_WHAT TO WORK ON_
Filtering the records below, copy only those lines that include the word "store".
=== GIVEN DATA ===
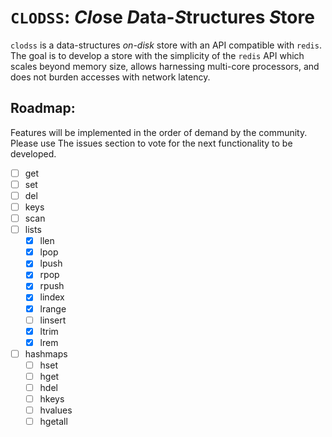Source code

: # `CLODSS`: *Clo*se *D*ata-*S*tructures *S*tore #

`clodss` is a data-structures *on-disk* store with an API compatible with
`redis`. The goal is to develop a store with the simplicity of the `redis` API
which scales beyond memory size, allows harnessing multi-core processors, and
does not burden accesses with network latency.

## Roadmap:

Features will be implemented in the order of demand by the community. Please use
The issues section to vote for the next functionality to be developed.

- [ ] get
- [ ] set
- [ ] del
- [ ] keys
- [ ] scan
- [ ] lists
    - [x] llen
    - [x] lpop
    - [x] lpush
    - [x] rpop
    - [x] rpush
    - [x] lindex
    - [x] lrange
    - [ ] linsert
    - [x] ltrim
    - [x] lrem
- [ ] hashmaps
    - [ ] hset
    - [ ] hget
    - [ ] hdel
    - [ ] hkeys
    - [ ] hvalues
    - [ ] hgetall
===
_TASK RESULT_
`clodss` is a data-structures *on-disk* store with an API compatible with
`redis`. The goal is to develop a store with the simplicity of the `redis` API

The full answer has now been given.